I have two general questions. I'm using the Filebeat to send logs to Logstash. I notice that when I change a file (that is monitored by the Filebeat), the event is published with a delay of ~5-6 seconds. Is this normal? Is this something configurable?
Also, I notice that Filebeat checks the file for any change every 10 seconds:
2017/09/11 13:02:39.322598 prospector_log.go:226: DBG Check file for harvesting: /G/debug.LOG
2017/09/11 13:02:39.322617 prospector_log.go:259: DBG Update existing file for harvesting: /G/debug.LOG, offset: 0
2017/09/11 13:02:39.322629 prospector_log.go:313: DBG File didn't change: /G/debug.LOG
2017/09/11 13:02:39.322644 prospector_log.go:91: DBG Prospector states cleaned up. Before: 2, After: 2
2017/09/11 13:02:39.322884 spooler.go:89: DBG Flushing spooler because of timeout. Events flushed: 0
2017/09/11 13:02:44.323022 spooler.go:89: DBG Flushing spooler because of timeout. Events flushed: 0
2017/09/11 13:02:49.322793 prospector.go:183: DBG Run prospector
2017/09/11 13:02:49.322818 prospector_log.go:70: DBG Start next scan
2017/09/11 13:02:49.322850 prospector_log.go:226: DBG Check file for harvesting: /G/debug.LOG
Can I change this period somehow? For example, to check for any change every 2 second. I searched the yml configuration file but couldn't find any relative timer.
Thanks for the quick reply. Before I post the question, I tried to change these values with no result. For example:
// Backoff values define how aggressively filebeat crawls new files for updates
// The default values can be used in most cases. Backoff defines how long it is waited
//to check a file again after EOF is reached. Default is 1s which means the file
// is checked every second if new lines were added. This leads to a near real time crawling.
//Every time a new line appears, backoff is reset to the initial value.
backoff: 15s
//Max backoff defines what the maximum backoff time is. After having backed off multiple times
//from checking the files, the waiting time will never exceed max_backoff independent of the
//backoff factor. Having it set to 10s means in the worst case a new line can be added to a log
//file after having backed off multiple times, it takes a maximum of 10s to read the new line
max_backoff: 20s
Eventhough, the backoff timer is set to 15 seconds the Filebeat checks the file in every 10 seconds. It ignores the setting. Also, what about the delay in submitting the events that I mentioned? I assume that the backoff settings are not related.
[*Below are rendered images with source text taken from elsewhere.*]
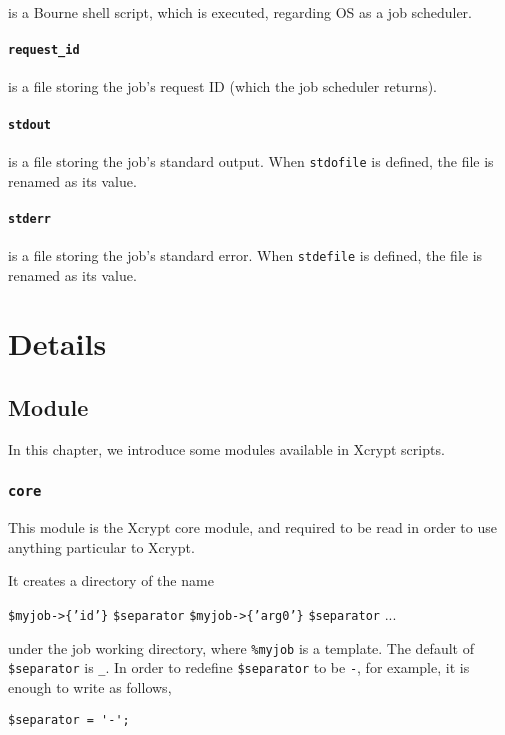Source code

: \documentclass[a4paper,10pt]{report}
\begin{document}
is a Bourne shell script, which is executed, regarding OS as a job
scheduler.

\subsection*{\texttt{request\_id}}

is a file storing the job's request ID (which the job scheduler
returns).

\subsection*{\texttt{stdout}}

is a file storing the job's standard output.  When \texttt{stdofile}
is defined, the file is renamed as its value.

\subsection*{\texttt{stderr}}

is a file storing the job's standard error.  When \texttt{stdefile}
is defined, the file is renamed as its value.

\part{Details}
\chapter{Module}\label{chapmodule}

In this chapter, we introduce some modules available in Xcrypt scripts.

\section{\texttt{core}}

This module is the Xcrypt core module, and required to be read in
order to use anything particular to Xcrypt.

It creates a directory of the name
\begin{center}
 \texttt{\$myjob->\{'id'\}} \texttt{\$separator}
 \texttt{\$myjob->\{'arg0'\}} \texttt{\$separator} ...
\end{center}
under the job working directory, where \texttt{\%myjob} is a template.
The default of \texttt{\$separator} is \texttt{\_}.  In order to
redefine \texttt{\$separator} to be \texttt{-}, for example, it is
enough to write as follows,
\begin{boxnote}
\begin{verbatim}
$separator = '-';
\end{verbatim}
\end{boxnote}
\vspace{\baselineskip}
\end{document}
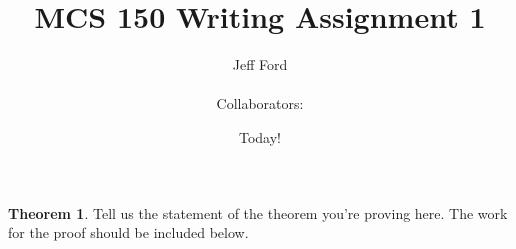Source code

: \documentclass[12 pt]{article}
\theoremstyle{definition}
\newtheorem*{thm}{Theorem}
\begin{document}
 
 
\title{MCS 150 Writing Assignment 1}%
\author{Jeff Ford\\ %
\\ %
Collaborators: } %
\date{Today!} %
 
\maketitle

\begin{thm}
Tell us the statement of the theorem you're proving here. The work for the proof should be included below.
\end{thm}
\end{document}
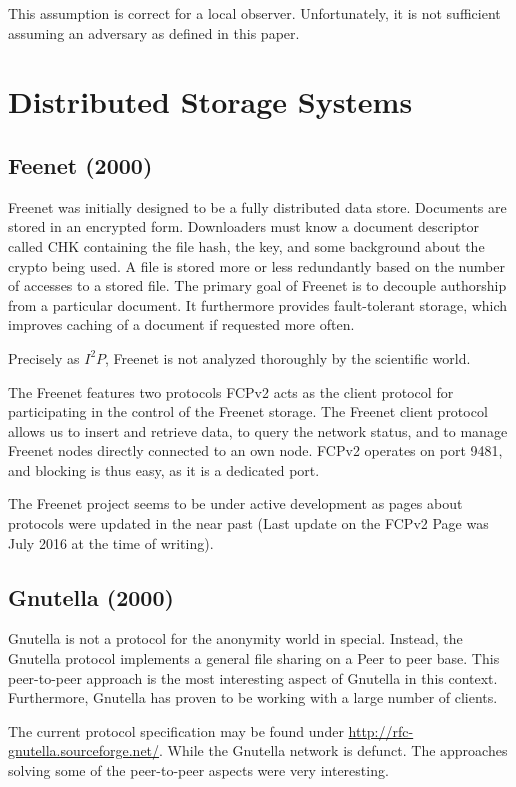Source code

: This assumption is correct for a local observer. Unfortunately, it is not sufficient assuming an adversary as defined in this paper.

\section{Distributed Storage Systems}
\subsection{Feenet (2000)}
Freenet was initially designed to be a fully distributed data store\cite{freenet}. Documents are stored in an encrypted form. Downloaders must know a document descriptor called CHK containing the file hash, the key, and some background about the crypto being used. A file is stored more or less redundantly based on the number of accesses to a stored file. The primary goal of Freenet is to decouple authorship from a particular document. It furthermore provides fault-tolerant storage, which improves caching of a document if requested more often.

Precisely as $I^2P$, Freenet is not analyzed thoroughly by the scientific world. 

The Freenet features two protocols FCPv2 acts as the client protocol for participating in the control of the Freenet storage. The Freenet client protocol allows us to insert and retrieve data, to query the network status, and to manage Freenet nodes directly connected to an own node. FCPv2 operates on port 9481, and blocking is thus easy, as it is a dedicated port. 

The Freenet project seems to be under active development as pages about protocols were updated in the near past (Last update on the FCPv2 Page was July  2016 at the time of writing).

\subsection{Gnutella (2000)}
Gnutella is not a protocol for the anonymity world in special. Instead, the Gnutella protocol implements a general file sharing on a Peer to peer base. This peer-to-peer approach is the most interesting aspect of Gnutella in this context. Furthermore, Gnutella has proven to be working with a large number of clients.

The current protocol specification may be found under \href{http://rfc-gnutella.sourceforge.net/developer/stable/index.html}{http://rfc-gnutella.sourceforge.net/}. While the Gnutella network is defunct. The approaches solving some of the peer-to-peer aspects were very interesting.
//Paths that should be crawled and fetched. Glob based paths.
paths:
- /Giannis/debug.LOG
.....
// Backoff values define how aggressively filebeat crawls new files for updates
// The default values can be used in most cases. Backoff defines how long it is waited
//to check a file again after EOF is reached. Default is 1s which means the file
// is checked every second if new lines were added. This leads to a near real time crawling.
//Every time a new line appears, backoff is reset to the initial value.
backoff: 15s
//Max backoff defines what the maximum backoff time is. After having backed off multiple times
//from checking the files, the waiting time will never exceed max_backoff independent of the
//backoff factor. Having it set to 10s means in the worst case a new line can be added to a log
//file after having backed off multiple times, it takes a maximum of 10s to read the new line
max_backoff: 20s
Nothing weird or strange in my yml file and I have no backoff_factor setting (no change if the backoff_factor is set to 1 as well). There is only one prospector and the beat monitors only one file. I try to keep my test as simple as possible. However, the "check file" period just doesn't change, whatever values I put in the backoff settings.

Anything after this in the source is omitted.